I think the ideal is a combonation of sicence and sprituality but at a sensible level so that neither is extreme or overides the other ie complete athiest sketic scientists who complety deny the possibily of a god or a transendent spritual force and fudamenalist relgion that denies the proven discovies of science (dinosaurs, earth revolves around sun etc etc).

I think if you combine both anyaltical reailty based sciwnce with the transendtal, vison of spirtiality then the benefits for civilisation would be considrible, both sides should respect and work with each other rather than against and having all the same arguments thev'e had since the real beginning of scientific questioning of relegion.


----------



## Guest (Mar 1, 2006)

falling_free said:


> Science without religion is lame. Religion without science is blind - albert einstein
> 
> I think the ideal is a combonation of sicence and sprituality but at a sensible level so that neither is extreme or overides the other ie complete athiest sketic scientists who complety deny the possibily of a god or a transendent spritual force and fudamenalist relgion that denies the proven discovies of science (dinosaurs, earth revolves around sun etc etc).
> 
> I think if you combine both anyaltical reailty based sciwnce with the transendtal, vison of spirtiality then the benefits for civilisation would be considrible, both sides should respect and work with each other rather than against and having all the same arguments thev'e had since the real beginning of scientific questioning of relegion.

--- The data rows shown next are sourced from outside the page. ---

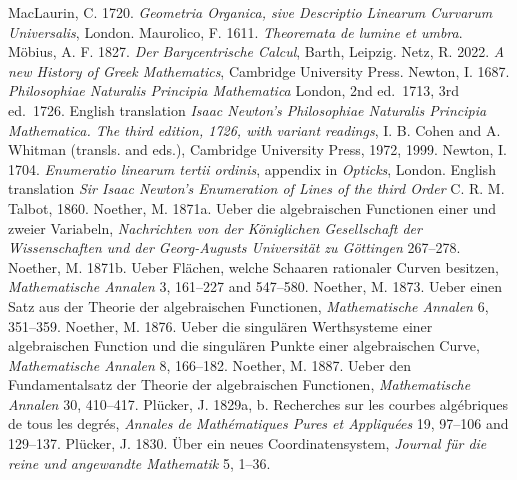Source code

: \newline\indent  MacLaurin, C. 1720.  \emph{Geometria Organica, sive Descriptio Linearum Curvarum Universalis}, London.
 \newline\indent Maurolico, F. 1611. \emph{Theoremata de lumine et umbra}. 
 \newline\indent M\"obius, A. F. 1827. \emph{Der Barycentrische Calcul}, Barth, Leipzig.
 \newline\indent  Netz, R. 2022. \emph{A new History of Greek Mathematics}, Cambridge University Press.
\newline\indent Newton, I. 1687. \emph{Philosophiae  Naturalis Principia Mathematica} London, 2nd ed.\ 1713, 3rd ed.\ 1726. English translation \emph{Isaac Newton's Philosophiae Naturalis Principia Mathematica. The third edition, 1726, with variant readings}, I. B. Cohen and A. Whitman (transls. and eds.), Cambridge University Press, 1972, 1999.
\newline\indent Newton, I. 1704. \emph{Enumeratio linearum tertii ordinis}, appendix in \emph{Opticks}, London. English translation \emph{Sir Isaac Newton's Enumeration of Lines of the third Order} C. R. M. Talbot, 1860.
\newline\indent Noether, M. 1871a. Ueber die algebraischen Functionen einer und zweier Variabeln, \emph{Nachrichten von der K\"oniglichen Gesellschaft der Wissenschaften und der Georg-Au\-gusts Universit\"at zu G\"ottingen} 267--278.
\newline\indent Noether, M. 1871b. Ueber Fl\"achen, welche Schaaren rationaler Curven besitzen, \emph{Mathematische  Annalen} 3,   161--227 and 547--580.
\newline\indent Noether, M. 1873. Ueber einen Satz aus der Theorie der algebraischen Functionen, \emph{Mathematische Annalen} 6, 351--359.
\newline\indent Noether, M. 1876.  Ueber die singul\"aren Werthsysteme einer algebraischen Function und die singul\"aren Punkte einer algebraischen Curve, \emph{Mathematische  Annalen} 8, 166--182.
\newline\indent Noether, M. 1887. Ueber den Fundamentalsatz der Theorie der
algebraischen Functionen,  \emph{Mathematische Annalen} 30, 410--417. 
\newline\indent Pl\"ucker, J. 1829a, b. Recherches sur les courbes alg\'ebriques de tous les degr\'es, \emph{Annales de Math\'e\-matiques Pures et Appliqu\'ees} 19, 97--106 and 129--137.
\newline\indent Pl\"ucker, J. 1830. \"Uber ein neues Coordinatensystem, \emph{Journal f\"ur die reine und angewandte Mathematik} 5, 1--36.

I like the Einstein quote. :wink:

I think they're actually getting there, science and religion. And I think they're gonna get there whether they like it or not. :lol: Probably not in our lifetime. But I would prefer to call it science and spirituality...not religion. Religion, to me, is just a concept, a bucket of thought. 'Spirituality' covers a greater area of exploration.

As for 'God', that just might be another name for a 'unified field', but one that has an 'intelligence' within it. Not 'intelligence' as we view it with our limited little brains but something 'other.' If WE can ponder all this stuff and create stuff in a limited little body that we didn't create in and of ourselves, then 'something' has to be going on. It doesn't make sense otherwise.


----------



## CECIL (Oct 3, 2004)

An idea from a book I've been reading recently: Our current way of thinking is very Newtonian in nature. i.e. Very anchored in the 3 dimensional world that we can percieve. Very cause and effect orientated. However, Field Theory has already been developed in Physics, which gives us such technology as TV, radio and mobile phones. Basically the idea is that fields connect everything. Well, the idea can extend to our thinking as well - our bodies generate fields, our thoughts can be communicated telepathically if we allow ourselves to open up to this possibility and develop these psychic abilities.

A more recent development in physics is the Holographic Universe idea. That everything is connected and a part of everything else. Each individual part of the universe is a hologram of the whole. Within each person is a reflection of the entire universe and wherever you look you can find all other things.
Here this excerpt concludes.